> **RECORDS FOR THE EXERCISE**

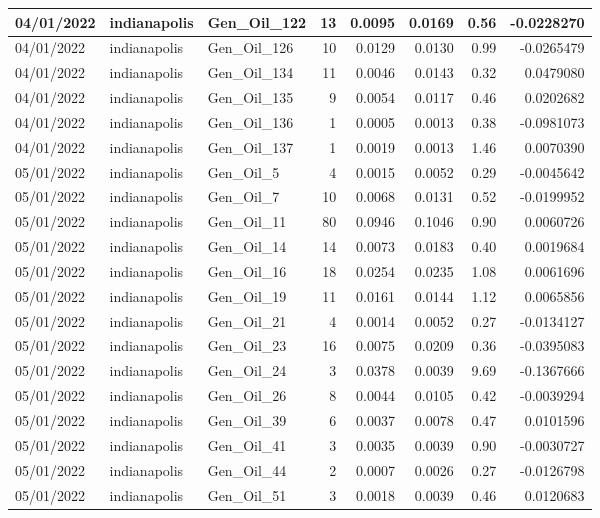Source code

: \documentclass[
  letterpaper,
  DIV=11,
  numbers=noendperiod]{scrartcl}
\begin{document}
\begin{tabular}{l|l|l|r|r|r|r|r}
\hline
04/01/2022 & indianapolis & Gen\_Oil\_122 & 13 & 0.0095 & 0.0169 & 0.56 & -0.0228270\\
\hline
04/01/2022 & indianapolis & Gen\_Oil\_126 & 10 & 0.0129 & 0.0130 & 0.99 & -0.0265479\\
\hline
04/01/2022 & indianapolis & Gen\_Oil\_134 & 11 & 0.0046 & 0.0143 & 0.32 & 0.0479080\\
\hline
04/01/2022 & indianapolis & Gen\_Oil\_135 & 9 & 0.0054 & 0.0117 & 0.46 & 0.0202682\\
\hline
04/01/2022 & indianapolis & Gen\_Oil\_136 & 1 & 0.0005 & 0.0013 & 0.38 & -0.0981073\\
\hline
04/01/2022 & indianapolis & Gen\_Oil\_137 & 1 & 0.0019 & 0.0013 & 1.46 & 0.0070390\\
\hline
05/01/2022 & indianapolis & Gen\_Oil\_5 & 4 & 0.0015 & 0.0052 & 0.29 & -0.0045642\\
\hline
05/01/2022 & indianapolis & Gen\_Oil\_7 & 10 & 0.0068 & 0.0131 & 0.52 & -0.0199952\\
\hline
05/01/2022 & indianapolis & Gen\_Oil\_11 & 80 & 0.0946 & 0.1046 & 0.90 & 0.0060726\\
\hline
05/01/2022 & indianapolis & Gen\_Oil\_14 & 14 & 0.0073 & 0.0183 & 0.40 & 0.0019684\\
\hline
05/01/2022 & indianapolis & Gen\_Oil\_16 & 18 & 0.0254 & 0.0235 & 1.08 & 0.0061696\\
\hline
05/01/2022 & indianapolis & Gen\_Oil\_19 & 11 & 0.0161 & 0.0144 & 1.12 & 0.0065856\\
\hline
05/01/2022 & indianapolis & Gen\_Oil\_21 & 4 & 0.0014 & 0.0052 & 0.27 & -0.0134127\\
\hline
05/01/2022 & indianapolis & Gen\_Oil\_23 & 16 & 0.0075 & 0.0209 & 0.36 & -0.0395083\\
\hline
05/01/2022 & indianapolis & Gen\_Oil\_24 & 3 & 0.0378 & 0.0039 & 9.69 & -0.1367666\\
\hline
05/01/2022 & indianapolis & Gen\_Oil\_26 & 8 & 0.0044 & 0.0105 & 0.42 & -0.0039294\\
\hline
05/01/2022 & indianapolis & Gen\_Oil\_39 & 6 & 0.0037 & 0.0078 & 0.47 & 0.0101596\\
\hline
05/01/2022 & indianapolis & Gen\_Oil\_41 & 3 & 0.0035 & 0.0039 & 0.90 & -0.0030727\\
\hline
05/01/2022 & indianapolis & Gen\_Oil\_44 & 2 & 0.0007 & 0.0026 & 0.27 & -0.0126798\\
\hline
05/01/2022 & indianapolis & Gen\_Oil\_51 & 3 & 0.0018 & 0.0039 & 0.46 & 0.0120683\\

\end{tabular}
\end{document}

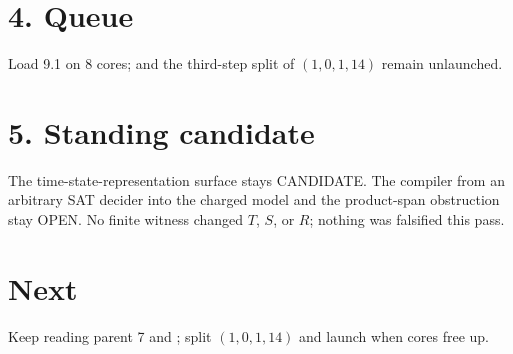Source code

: \documentclass[11pt]{article}
\begin{document}
\section*{4. Queue}
Load 9.1 on 8 cores;  and the third-step split of $(1,0,1,14)$ remain unlaunched.

\section*{5. Standing candidate}
The time-state-representation surface stays CANDIDATE. The compiler from an arbitrary SAT decider into the charged model and the product-span obstruction stay OPEN. No finite witness changed $T$, $S$, or $R$; nothing was falsified this pass.

\section*{Next}
Keep reading parent 7 and ; split $(1,0,1,14)$ and launch  when cores free up.
\end{document}
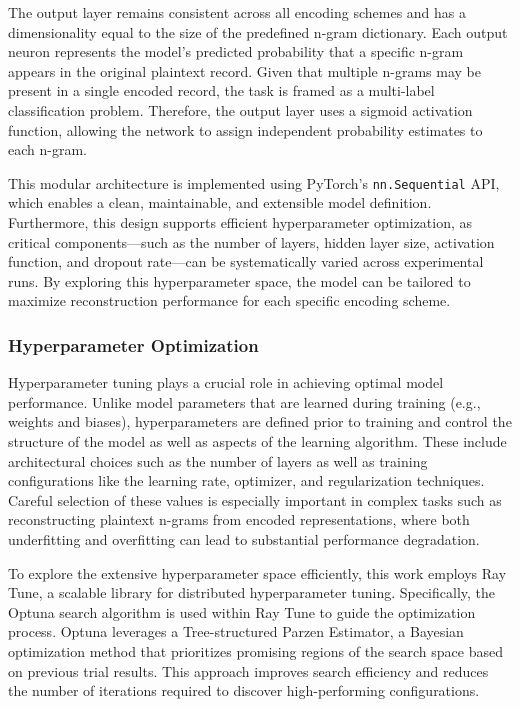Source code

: The output layer remains consistent across all encoding schemes and has a dimensionality equal to the size of the predefined n-gram dictionary.
Each output neuron represents the model's predicted probability that a specific n-gram appears in the original plaintext record.
Given that multiple n-grams may be present in a single encoded record, the task is framed as a multi-label classification problem.
Therefore, the output layer uses a sigmoid activation function, allowing the network to assign independent probability estimates to each n-gram.

This modular architecture is implemented using PyTorch's \texttt{nn.Sequential} API, which enables a clean, maintainable, and extensible model definition.
Furthermore, this design supports efficient hyperparameter optimization, as critical components—such as the number of layers, hidden layer size, activation function, and dropout rate—can be systematically varied across experimental runs.
By exploring this hyperparameter space, the model can be tailored to maximize reconstruction performance for each specific encoding scheme.


\subsubsection{Hyperparameter Optimization}

Hyperparameter tuning plays a crucial role in achieving optimal model performance.
Unlike model parameters that are learned during training (e.g., weights and biases), hyperparameters are defined prior to training and control the structure of the model as well as aspects of the learning algorithm.
These include architectural choices such as the number of layers as well as training configurations like the learning rate, optimizer, and regularization techniques.
Careful selection of these values is especially important in complex tasks such as reconstructing plaintext n-grams from encoded representations, where both underfitting and overfitting can lead to substantial performance degradation.

To explore the extensive hyperparameter space efficiently, this work employs Ray Tune, a scalable library for distributed hyperparameter tuning.
Specifically, the Optuna search algorithm is used within Ray Tune to guide the optimization process.
Optuna leverages a Tree-structured Parzen Estimator, a Bayesian optimization method that prioritizes promising regions of the search space based on previous trial results.
This approach improves search efficiency and reduces the number of iterations required to discover high-performing configurations.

> **WORK TASK**
Return, from the data, each line that has the word "layers" in it.

> **THE ANSWER**
Furthermore, this design supports efficient hyperparameter optimization, as critical components—such as the number of layers, hidden layer size, activation function, and dropout rate—can be systematically varied across experimental runs.
These include architectural choices such as the number of layers as well as training configurations like the learning rate, optimizer, and regularization techniques.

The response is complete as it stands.